Search the listing for the word "WeakHashMap" and return each line that contains it.

Data listing below:

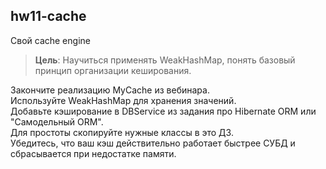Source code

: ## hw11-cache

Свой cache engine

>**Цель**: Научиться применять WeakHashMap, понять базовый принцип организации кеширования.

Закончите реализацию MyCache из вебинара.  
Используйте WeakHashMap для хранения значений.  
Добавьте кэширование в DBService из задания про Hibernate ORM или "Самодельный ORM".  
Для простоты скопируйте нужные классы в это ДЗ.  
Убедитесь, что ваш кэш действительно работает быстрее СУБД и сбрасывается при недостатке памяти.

End of Data listing.

• [Written answer]
>**Цель**: Научиться применять WeakHashMap, понять базовый принцип организации кеширования.
Используйте WeakHashMap для хранения значений.  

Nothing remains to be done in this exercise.